Cailey said there was a lot to remember in sheep showmanship, and a lot she learned through the years watching her four brothers and one older sister in sheep showmanship competitions.

“You should never ever hit your lamb to make it behave,” she said. “You always need to stay calm and just keep making sure the feet are placed right.”

She said a show lamb’s feet should never be too far apart in the front and not to far back in the rear.

“If you set the back feet too far back, then it looks like the lamb is breaking in the topline,” she said. “But sometimes you want them to stretch out, so you just have to keep checking the legs.”

Barney also said she spent a lot of time working with her lambs at home, teaching them how to brace, so in the show ring they could show off their muscles to the best advantage.
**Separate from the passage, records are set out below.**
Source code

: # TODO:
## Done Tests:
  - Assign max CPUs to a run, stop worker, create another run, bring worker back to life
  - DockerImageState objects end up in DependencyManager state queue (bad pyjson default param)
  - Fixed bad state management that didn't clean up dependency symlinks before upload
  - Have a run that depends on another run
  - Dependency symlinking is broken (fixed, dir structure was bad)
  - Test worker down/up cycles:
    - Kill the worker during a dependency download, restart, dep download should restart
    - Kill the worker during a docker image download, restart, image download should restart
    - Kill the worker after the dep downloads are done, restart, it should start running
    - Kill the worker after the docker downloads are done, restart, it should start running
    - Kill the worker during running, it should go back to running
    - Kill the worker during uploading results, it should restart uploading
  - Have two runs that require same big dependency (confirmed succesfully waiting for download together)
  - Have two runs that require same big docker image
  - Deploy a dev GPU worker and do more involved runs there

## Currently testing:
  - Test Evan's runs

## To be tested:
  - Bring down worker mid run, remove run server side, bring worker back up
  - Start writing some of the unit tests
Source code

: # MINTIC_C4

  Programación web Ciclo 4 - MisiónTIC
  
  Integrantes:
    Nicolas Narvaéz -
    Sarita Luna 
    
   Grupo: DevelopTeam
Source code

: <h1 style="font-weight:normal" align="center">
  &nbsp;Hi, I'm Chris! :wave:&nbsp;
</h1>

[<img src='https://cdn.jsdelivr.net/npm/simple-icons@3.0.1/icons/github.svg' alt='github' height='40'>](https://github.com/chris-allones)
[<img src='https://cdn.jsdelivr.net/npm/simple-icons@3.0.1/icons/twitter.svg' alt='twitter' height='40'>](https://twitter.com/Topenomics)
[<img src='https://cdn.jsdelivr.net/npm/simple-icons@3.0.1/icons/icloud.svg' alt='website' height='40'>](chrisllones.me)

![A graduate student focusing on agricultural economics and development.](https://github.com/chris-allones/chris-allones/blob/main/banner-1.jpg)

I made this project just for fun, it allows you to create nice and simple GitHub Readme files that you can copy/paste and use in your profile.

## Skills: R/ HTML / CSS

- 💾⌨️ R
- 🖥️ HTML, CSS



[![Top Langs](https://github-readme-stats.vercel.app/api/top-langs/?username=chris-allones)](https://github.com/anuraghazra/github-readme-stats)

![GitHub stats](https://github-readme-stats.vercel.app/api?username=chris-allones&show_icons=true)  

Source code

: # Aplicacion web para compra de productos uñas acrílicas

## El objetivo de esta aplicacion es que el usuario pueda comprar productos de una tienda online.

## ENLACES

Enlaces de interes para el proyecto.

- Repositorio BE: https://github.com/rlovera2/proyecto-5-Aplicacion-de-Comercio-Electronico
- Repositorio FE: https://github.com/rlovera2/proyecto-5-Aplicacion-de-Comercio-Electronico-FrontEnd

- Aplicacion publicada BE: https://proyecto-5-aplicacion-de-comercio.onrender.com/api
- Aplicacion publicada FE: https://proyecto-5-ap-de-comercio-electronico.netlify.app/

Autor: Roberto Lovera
“We work them almost every evening after dark when it gets cooler,” she said. “We put them up on the sheep stand or on the edge of the porch and push against them. Since they don’t want to fall off, they push back and that makes their muscles bigger. They get used to pushing against us, so in the show ring, even if there is no edge for them to worry about, they push back when I push against them.”

Barney has a few other tricks to make her lambs behave in the ring.

“Sometimes I bend down and scratch their belly, just to let them know they are doing a good job,” she said. “They like that.”

Barney also keeps a wet towel handy to place across her lamb’s back whenever she is not in the show ring. This keeps him cool and happy, and helps show his muscles off when he goes back into the ring.

Barney said the hardest part of showing sheep was lifting them up when they got bigger and setting their feet down right.

She and her siblings own 11 sheep and plan to sell three wethers after the Junior Livestock show in fall. They will also participate in the Kansas State Fair with their sheep in September.

“This is the first year I will be old enough to show at the state fair,” she said. “I can’t wait for that!”

Barney said she enjoyed just about everything when it came to raising and showing sheep, except making decisions on which one to sell.

“We have to sell one of our ewe lambs at the Marion County Fair, but I don’t know which one yet,” she said. “I’ll probably be a little bit sad then.”

Barney and her siblings are homeschooled, so raising and working with farm animals are a big part of their lives. They also raise pigs and chickens and are members of the Tampa Triple-T’s 4-H club.

“I just really like the sheep,” Cailey said. “They are a lot of fun.”